Adding tokens, but tokenizer doesn't use them

Hi, Im trying to add tokens to a pretrained tokenizer.
First I initialized the tokenizer:

tokenizer = AutoTokenizer.from_pretrained(“mistralai/Mistral-7B-Instruct-v0.2”)

Next I created a training iterator and trained a new tokenizer:

training_corpus = get_training_corpus()
new_tokenizer = tokenizer.train_new_from_iterator(training_corpus,vocab_size=10000)#,10000)

Taking the diff:

tokens_to_add = list(set(new_tokenizer.vocab.keys())- set(tokenizer.vocab.keys()))
output = tokenizer.add_tokens(tokens_to_add)

tokenizer is updated, I can see its now in the correct size (i.e original size=32000+ added tokens), I can also see the new token under added_tokens_decoder and added_tokens_encoder.
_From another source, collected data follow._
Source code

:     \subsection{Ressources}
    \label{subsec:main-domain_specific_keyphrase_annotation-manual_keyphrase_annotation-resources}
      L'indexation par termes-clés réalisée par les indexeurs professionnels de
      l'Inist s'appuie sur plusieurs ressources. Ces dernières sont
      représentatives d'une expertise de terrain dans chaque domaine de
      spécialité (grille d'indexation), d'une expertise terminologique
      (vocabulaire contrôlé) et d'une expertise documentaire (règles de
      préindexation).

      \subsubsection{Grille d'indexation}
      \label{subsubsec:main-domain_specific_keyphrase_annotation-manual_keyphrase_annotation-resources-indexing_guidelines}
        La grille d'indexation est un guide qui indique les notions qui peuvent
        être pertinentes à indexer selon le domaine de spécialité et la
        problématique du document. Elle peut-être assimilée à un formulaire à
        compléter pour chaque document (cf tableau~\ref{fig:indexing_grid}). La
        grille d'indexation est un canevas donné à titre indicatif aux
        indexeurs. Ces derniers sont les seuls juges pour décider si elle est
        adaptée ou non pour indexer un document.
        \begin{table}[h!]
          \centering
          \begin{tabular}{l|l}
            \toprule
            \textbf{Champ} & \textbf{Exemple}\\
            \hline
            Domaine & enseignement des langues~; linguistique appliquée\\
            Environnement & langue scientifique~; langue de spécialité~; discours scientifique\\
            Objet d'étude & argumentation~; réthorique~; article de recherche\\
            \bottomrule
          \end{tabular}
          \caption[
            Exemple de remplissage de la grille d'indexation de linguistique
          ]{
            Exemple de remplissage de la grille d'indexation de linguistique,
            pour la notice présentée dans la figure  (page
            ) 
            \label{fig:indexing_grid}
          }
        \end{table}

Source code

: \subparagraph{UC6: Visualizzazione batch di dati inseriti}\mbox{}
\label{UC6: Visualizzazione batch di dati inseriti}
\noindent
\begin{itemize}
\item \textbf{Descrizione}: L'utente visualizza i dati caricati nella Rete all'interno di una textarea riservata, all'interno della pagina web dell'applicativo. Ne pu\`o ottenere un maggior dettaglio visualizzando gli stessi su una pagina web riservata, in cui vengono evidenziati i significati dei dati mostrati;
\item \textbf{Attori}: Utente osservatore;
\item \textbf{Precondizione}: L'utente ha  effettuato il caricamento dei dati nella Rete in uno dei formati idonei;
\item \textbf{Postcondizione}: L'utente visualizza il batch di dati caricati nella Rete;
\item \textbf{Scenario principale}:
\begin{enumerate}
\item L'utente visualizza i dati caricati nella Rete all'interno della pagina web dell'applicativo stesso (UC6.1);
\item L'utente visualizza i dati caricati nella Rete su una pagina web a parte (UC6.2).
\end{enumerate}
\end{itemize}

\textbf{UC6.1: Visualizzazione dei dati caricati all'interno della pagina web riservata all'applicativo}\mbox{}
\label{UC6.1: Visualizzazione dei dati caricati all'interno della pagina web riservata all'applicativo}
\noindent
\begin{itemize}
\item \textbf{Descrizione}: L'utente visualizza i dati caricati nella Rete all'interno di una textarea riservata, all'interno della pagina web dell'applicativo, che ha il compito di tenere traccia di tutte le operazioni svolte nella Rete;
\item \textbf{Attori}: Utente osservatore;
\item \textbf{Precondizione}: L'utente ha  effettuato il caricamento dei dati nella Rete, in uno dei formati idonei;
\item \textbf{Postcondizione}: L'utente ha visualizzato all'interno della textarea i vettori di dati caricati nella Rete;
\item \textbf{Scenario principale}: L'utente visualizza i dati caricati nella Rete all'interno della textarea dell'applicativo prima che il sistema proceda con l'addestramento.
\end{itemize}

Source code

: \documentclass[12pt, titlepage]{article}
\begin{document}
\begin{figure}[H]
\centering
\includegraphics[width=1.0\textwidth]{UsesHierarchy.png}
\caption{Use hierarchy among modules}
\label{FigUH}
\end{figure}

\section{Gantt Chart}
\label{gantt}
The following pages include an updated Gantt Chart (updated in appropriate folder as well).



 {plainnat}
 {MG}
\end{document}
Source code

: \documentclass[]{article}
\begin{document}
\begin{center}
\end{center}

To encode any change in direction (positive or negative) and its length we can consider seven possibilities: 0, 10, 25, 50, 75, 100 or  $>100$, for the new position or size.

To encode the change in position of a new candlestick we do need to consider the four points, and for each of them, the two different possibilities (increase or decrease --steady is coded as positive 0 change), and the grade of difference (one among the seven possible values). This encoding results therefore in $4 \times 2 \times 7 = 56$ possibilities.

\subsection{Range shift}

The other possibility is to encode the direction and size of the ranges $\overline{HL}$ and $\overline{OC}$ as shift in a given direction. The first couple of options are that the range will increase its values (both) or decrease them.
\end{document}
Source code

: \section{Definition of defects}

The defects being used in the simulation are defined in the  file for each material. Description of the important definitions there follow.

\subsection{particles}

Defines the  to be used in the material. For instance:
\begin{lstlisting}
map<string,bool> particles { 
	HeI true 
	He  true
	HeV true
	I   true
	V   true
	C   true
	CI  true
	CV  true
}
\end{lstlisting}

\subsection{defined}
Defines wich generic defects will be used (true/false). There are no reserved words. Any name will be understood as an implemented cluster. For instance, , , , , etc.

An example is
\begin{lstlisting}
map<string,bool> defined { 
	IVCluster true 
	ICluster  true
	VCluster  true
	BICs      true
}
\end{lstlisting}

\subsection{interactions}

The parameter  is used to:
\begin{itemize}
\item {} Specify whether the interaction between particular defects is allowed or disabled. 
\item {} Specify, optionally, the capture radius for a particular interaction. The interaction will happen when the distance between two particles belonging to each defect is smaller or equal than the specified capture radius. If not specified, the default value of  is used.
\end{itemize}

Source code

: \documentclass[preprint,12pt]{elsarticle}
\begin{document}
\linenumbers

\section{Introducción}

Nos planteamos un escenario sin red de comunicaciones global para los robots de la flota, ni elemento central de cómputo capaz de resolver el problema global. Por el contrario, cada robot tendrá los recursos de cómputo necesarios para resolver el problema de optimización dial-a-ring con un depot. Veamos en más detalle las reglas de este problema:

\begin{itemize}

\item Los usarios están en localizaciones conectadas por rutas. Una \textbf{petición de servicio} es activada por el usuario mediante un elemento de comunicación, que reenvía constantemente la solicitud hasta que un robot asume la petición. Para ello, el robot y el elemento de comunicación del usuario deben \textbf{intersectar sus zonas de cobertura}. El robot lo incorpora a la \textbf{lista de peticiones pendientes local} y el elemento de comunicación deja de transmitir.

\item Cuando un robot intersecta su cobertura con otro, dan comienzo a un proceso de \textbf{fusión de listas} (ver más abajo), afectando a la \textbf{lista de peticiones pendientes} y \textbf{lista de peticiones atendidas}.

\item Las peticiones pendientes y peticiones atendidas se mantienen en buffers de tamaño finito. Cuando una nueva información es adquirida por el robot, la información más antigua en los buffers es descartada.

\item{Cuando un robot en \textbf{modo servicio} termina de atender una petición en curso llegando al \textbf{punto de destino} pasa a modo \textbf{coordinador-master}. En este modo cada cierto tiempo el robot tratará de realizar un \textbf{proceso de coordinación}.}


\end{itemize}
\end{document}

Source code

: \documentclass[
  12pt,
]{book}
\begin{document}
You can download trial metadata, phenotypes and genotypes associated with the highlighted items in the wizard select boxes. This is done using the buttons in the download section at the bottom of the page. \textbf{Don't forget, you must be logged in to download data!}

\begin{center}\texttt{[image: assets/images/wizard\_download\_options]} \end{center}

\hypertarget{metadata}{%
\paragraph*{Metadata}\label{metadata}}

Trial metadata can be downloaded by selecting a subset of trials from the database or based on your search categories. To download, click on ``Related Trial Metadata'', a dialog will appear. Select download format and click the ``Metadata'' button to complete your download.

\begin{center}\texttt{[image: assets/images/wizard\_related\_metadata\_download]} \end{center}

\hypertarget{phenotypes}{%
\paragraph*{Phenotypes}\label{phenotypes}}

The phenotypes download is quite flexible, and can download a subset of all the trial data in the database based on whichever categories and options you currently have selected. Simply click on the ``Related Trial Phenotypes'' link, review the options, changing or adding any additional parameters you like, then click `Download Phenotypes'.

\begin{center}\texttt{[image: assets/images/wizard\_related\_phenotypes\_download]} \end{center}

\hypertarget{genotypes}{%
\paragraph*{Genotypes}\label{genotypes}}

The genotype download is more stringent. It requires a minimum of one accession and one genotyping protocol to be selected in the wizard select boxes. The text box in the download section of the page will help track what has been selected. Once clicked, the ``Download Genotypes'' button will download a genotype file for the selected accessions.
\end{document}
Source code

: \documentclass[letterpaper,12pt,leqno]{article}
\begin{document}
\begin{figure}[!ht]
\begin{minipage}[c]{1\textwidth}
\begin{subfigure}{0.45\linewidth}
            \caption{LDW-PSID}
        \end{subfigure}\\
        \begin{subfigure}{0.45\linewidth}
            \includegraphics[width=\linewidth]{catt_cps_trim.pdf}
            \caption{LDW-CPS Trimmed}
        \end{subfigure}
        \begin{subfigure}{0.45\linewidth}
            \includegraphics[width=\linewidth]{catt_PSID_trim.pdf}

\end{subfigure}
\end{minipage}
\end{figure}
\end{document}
Everything seems great.

But, when Im trying to tokenize my input data:

tokenizer.tokenize(x, return_tensors=“pt”)

The tokenizer just doesnt use the new tokens.
Any idea what Im doing wrong?!

Thanks!

1 Like

Just experienceed the same issue with llama2-7b, did you find a solution to that?

In my case adding normalized=False fixed the issue I had on my single example.